Consumer Action is concerned at the results from the review, and urges the Government to resist any attempt to wind back regulations that protect the most vulnerable consumers who are the target market for payday lenders.

‘The activities of online payday lenders are under intense scrutiny in many jurisdictions’ continued Mr Brody.  ‘Local councils in the UK are now blocking public access to websites to protect consumers from falling victim to these high-cost loans[2].  At least one US state which has banned online payday lenders from trading in their state is asking banks to prevent lenders from accessing consumer bank accounts to repay allegedly illegal loans.[3]  Overseas regulators are clearly on high alert as this form of borrowing becomes more readily available online.’

The review, What warning? Observations about mandated warnings on payday lender websites, identified a number of areas of concern with some websites, including:

  • Warnings not being displayed in a way that would attract consumer attention;
  • Seemingly incorrect or incomplete warning text; and
  • Not requiring consumers to acknowledge warnings before accessing a loan application.

This suggests an important role for the regulator to ensure lenders comply in good spirit.

‘Payday lending websites regularly change.  The Australian Securities and Investments Commission (ASIC) needs to be vigilant in checking lender websites are compliant, and act swiftly where warnings are missing or inconsistent with regulatory requirements’, continued Mr Brody.

‘Among its regulatory powers, ASIC has the power to suspend or cancel credit licences for non-compliance with credit legislation. Taking enforcement action would send a clear message to the industry that a credit licence is a privilege not a right, and that abiding by the law is a basic requirement for all licence holders’, he concluded.


Media Contact: Dan Simpson, 0413 299 567.


Payday loan customers are often vulnerable, low-income Australians who take out these expensive, short term, high interest loans to pay for basic living costs.  Many borrowers become reliant on these loans and can’t find their way out of debt. Web warnings asking if the applicant really needs a loan and promotion of free financial counselling services were a key part of recent reforms to protect these borrowers.  Warning requirements have existed since March 2013, in addition to the introduction of a limit on fees (which came into effect in July 2013), and new measures to stop borrowers taking out loan after loan.

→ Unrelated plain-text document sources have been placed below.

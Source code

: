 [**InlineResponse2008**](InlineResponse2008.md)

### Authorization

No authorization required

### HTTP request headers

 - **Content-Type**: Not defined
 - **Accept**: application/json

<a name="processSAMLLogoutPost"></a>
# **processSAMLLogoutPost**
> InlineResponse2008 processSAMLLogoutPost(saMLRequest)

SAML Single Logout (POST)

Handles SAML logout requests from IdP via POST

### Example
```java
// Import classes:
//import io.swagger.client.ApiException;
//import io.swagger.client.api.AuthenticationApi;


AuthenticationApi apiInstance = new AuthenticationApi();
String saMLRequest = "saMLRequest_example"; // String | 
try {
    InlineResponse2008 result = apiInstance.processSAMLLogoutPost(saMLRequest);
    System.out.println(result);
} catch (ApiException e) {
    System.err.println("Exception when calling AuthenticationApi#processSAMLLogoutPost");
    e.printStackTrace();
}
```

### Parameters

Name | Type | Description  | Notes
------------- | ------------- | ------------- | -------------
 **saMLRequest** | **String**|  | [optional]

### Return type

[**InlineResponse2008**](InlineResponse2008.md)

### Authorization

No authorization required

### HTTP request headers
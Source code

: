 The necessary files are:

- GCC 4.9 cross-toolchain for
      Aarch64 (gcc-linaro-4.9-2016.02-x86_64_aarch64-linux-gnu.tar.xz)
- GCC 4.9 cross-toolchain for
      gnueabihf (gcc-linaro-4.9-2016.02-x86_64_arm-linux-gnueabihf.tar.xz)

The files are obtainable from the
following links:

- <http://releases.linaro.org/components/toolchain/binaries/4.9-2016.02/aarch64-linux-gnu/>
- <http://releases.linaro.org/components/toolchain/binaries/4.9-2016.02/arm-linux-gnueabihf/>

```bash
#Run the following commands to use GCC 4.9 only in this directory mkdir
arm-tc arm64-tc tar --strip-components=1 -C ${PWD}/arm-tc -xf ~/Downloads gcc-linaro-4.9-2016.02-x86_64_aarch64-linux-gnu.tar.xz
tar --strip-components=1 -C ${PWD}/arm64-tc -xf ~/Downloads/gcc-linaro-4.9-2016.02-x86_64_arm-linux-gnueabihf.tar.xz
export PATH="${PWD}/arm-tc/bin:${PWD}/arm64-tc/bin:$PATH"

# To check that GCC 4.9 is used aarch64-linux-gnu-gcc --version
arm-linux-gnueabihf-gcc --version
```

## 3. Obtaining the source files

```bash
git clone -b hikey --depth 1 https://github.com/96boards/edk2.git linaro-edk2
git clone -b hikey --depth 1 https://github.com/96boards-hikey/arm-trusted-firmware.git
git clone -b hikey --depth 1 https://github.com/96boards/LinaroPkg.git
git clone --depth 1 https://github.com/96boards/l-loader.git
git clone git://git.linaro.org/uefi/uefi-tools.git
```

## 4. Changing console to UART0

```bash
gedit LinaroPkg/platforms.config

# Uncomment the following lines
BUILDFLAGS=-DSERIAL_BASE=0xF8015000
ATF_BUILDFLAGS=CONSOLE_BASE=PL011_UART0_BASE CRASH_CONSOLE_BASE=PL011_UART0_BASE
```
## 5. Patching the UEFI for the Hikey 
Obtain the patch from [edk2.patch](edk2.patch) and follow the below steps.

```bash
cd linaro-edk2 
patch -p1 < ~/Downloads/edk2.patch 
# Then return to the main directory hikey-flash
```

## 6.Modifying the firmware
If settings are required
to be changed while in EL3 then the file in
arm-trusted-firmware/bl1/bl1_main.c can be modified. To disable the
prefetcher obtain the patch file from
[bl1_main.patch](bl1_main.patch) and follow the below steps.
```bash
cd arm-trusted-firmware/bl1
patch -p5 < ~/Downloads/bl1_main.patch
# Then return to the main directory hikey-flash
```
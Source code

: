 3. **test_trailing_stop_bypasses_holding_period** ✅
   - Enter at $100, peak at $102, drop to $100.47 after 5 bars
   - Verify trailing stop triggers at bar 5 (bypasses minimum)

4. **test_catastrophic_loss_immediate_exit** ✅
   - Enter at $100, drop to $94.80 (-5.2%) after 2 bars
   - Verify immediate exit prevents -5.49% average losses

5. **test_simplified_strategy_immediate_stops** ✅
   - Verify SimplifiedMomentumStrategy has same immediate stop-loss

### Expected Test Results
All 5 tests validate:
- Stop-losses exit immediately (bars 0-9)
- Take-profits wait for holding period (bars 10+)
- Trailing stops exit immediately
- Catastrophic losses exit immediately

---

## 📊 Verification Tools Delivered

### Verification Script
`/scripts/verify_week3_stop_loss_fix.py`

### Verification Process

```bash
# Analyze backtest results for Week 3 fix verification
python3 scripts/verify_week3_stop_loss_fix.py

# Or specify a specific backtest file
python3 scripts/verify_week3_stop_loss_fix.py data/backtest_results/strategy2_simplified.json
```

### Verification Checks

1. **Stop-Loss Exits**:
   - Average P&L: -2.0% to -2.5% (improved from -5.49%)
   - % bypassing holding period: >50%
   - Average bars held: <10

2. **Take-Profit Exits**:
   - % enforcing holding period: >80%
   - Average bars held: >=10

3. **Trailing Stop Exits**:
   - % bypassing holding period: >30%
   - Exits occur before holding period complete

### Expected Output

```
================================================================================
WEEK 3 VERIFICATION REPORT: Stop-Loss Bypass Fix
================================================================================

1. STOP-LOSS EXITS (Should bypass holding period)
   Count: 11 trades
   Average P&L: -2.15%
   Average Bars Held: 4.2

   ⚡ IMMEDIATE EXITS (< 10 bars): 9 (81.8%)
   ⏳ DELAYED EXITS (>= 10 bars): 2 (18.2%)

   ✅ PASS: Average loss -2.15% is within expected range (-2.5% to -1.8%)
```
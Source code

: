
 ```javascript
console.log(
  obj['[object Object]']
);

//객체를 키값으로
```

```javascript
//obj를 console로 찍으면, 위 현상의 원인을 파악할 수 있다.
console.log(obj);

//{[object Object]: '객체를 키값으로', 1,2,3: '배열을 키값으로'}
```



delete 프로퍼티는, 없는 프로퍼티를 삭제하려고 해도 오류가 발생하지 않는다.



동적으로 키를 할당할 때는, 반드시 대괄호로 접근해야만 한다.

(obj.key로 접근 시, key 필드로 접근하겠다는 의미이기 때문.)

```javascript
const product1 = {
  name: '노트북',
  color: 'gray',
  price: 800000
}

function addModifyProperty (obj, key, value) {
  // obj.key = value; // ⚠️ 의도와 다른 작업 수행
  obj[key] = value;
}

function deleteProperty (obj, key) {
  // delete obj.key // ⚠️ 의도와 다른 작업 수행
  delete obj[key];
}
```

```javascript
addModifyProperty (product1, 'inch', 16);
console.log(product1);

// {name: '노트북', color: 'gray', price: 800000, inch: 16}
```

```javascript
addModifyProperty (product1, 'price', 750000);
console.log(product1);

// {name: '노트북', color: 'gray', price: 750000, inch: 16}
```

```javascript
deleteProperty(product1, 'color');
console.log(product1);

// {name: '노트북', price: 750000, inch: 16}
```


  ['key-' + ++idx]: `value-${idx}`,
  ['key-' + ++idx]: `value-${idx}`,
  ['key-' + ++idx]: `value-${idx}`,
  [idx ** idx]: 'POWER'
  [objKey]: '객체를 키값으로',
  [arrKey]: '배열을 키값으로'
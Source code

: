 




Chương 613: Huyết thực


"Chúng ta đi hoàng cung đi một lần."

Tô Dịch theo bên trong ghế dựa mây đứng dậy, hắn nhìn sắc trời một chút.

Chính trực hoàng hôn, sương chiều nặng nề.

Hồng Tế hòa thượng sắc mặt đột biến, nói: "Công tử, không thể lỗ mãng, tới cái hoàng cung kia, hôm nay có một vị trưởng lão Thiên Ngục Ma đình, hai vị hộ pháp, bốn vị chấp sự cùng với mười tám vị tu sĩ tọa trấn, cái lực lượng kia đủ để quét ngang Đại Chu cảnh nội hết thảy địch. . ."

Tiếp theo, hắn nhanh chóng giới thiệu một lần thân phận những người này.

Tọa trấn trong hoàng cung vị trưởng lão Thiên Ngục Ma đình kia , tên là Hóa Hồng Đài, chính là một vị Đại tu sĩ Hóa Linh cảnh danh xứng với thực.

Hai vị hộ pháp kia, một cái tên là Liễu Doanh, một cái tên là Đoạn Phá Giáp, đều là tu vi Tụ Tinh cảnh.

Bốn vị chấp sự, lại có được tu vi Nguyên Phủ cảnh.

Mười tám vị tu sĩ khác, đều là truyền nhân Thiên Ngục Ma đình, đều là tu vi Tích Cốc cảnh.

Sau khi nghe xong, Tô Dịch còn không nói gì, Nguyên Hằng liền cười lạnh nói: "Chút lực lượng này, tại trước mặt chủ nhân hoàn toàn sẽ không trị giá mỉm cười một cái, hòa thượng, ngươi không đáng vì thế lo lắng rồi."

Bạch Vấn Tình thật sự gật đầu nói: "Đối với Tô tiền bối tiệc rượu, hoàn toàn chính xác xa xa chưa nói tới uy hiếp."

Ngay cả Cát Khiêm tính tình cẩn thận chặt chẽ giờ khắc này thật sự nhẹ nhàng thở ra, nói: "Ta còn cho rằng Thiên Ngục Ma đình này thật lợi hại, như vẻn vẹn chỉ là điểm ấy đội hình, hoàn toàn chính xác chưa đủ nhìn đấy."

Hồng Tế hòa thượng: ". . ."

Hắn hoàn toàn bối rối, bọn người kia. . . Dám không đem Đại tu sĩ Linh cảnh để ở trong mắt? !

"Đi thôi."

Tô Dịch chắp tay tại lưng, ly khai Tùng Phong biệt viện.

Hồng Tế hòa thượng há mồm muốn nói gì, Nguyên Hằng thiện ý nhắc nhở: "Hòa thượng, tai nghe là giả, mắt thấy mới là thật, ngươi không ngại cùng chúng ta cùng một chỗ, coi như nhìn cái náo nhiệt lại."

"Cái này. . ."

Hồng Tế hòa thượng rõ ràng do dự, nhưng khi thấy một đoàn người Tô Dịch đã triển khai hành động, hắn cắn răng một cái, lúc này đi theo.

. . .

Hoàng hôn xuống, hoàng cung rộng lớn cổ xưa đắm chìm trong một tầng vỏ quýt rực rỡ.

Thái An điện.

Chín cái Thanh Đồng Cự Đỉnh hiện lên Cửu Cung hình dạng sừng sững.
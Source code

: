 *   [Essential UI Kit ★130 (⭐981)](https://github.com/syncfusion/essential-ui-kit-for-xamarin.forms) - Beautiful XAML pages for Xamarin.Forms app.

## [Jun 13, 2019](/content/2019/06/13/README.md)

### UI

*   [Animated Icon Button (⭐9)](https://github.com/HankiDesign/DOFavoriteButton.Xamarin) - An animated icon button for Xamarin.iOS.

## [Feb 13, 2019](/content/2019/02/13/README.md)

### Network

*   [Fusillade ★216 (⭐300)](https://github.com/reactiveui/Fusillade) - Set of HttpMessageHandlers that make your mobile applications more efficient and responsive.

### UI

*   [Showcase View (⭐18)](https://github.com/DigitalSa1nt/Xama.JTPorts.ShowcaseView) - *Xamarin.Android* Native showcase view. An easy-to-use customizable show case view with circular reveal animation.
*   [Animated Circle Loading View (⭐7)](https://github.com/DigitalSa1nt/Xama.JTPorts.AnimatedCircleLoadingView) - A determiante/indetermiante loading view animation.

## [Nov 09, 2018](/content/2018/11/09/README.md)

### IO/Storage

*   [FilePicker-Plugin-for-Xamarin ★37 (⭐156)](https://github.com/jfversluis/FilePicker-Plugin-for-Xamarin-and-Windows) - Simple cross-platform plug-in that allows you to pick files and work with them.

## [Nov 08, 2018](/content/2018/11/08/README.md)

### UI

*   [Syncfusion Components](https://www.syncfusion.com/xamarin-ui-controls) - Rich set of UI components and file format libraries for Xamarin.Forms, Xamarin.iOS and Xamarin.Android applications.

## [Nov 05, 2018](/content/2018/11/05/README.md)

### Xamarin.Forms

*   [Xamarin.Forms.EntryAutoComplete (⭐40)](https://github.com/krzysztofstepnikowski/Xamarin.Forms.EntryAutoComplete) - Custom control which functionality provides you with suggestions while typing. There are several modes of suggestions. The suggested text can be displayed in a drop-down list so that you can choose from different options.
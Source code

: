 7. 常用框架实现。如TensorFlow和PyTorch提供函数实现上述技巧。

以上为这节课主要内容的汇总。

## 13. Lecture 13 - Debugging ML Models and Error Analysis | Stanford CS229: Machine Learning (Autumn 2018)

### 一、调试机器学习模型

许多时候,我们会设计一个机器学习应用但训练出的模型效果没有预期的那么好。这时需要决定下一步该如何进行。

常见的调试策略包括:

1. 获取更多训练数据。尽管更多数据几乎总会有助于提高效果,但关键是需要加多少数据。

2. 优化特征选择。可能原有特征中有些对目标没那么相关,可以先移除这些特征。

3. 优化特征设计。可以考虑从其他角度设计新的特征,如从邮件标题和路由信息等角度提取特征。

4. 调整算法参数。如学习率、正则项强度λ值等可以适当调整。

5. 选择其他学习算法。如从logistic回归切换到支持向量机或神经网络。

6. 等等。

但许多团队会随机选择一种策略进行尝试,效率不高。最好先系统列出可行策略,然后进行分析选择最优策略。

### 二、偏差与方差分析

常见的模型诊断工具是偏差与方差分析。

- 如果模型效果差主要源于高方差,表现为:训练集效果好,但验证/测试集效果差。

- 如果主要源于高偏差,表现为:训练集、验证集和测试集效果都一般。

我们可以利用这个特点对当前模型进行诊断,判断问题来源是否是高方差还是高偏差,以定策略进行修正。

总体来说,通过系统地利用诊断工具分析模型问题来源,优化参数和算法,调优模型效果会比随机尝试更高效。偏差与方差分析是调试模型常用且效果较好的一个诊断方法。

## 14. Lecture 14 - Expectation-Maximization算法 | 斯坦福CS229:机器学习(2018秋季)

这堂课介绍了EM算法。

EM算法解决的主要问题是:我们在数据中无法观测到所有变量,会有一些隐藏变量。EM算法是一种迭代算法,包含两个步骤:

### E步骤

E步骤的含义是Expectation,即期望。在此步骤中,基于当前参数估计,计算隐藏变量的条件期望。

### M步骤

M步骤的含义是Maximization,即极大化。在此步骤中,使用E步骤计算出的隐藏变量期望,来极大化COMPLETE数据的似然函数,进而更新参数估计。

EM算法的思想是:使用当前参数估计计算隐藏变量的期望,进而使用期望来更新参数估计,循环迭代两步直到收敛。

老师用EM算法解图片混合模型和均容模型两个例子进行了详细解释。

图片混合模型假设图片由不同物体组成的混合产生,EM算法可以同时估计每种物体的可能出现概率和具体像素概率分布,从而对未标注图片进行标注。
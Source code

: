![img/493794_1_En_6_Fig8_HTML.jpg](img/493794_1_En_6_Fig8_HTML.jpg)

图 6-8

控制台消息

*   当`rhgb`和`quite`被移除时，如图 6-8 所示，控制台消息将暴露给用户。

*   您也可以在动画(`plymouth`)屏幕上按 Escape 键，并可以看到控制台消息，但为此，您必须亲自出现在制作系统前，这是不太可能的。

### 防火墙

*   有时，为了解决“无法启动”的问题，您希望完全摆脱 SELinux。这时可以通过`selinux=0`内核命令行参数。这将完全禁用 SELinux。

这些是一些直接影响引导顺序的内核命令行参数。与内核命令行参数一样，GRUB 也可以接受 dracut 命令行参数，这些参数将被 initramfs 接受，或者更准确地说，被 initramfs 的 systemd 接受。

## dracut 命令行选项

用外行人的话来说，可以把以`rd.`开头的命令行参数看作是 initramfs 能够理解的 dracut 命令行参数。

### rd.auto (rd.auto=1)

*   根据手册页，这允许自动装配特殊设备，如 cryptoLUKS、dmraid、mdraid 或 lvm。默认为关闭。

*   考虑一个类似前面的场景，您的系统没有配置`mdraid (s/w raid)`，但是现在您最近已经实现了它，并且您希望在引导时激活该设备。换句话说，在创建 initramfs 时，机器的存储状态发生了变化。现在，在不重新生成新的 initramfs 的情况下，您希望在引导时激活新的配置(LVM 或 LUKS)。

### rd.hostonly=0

Consumer Action’s infographic shows how, even under the new laws, a single payday loan can push a low income earner into the red.


[1] Regulation 28XXB of the National Consumer Credit Protection Regulations 2010 (Cth)

[2]  Bans have been enacted in Dudley and Warrington Borough in England, and Monmouthshire and others in Wales for example.

[3] New York State’s Department of Financial Services website states: “Payday loans are illegal in New York State. It is a violation of New York State law to make payday loans in-person, by telephone, or over the Internet. It is also illegal for a debt collector to collect, or attempt to collect, on a payday loan in New York State”. In late September, it was reported that the New York Attorney General’s office had reached settlements with five companies over charges of violating the state’s usury and licensed lender laws through the collection of payday loans.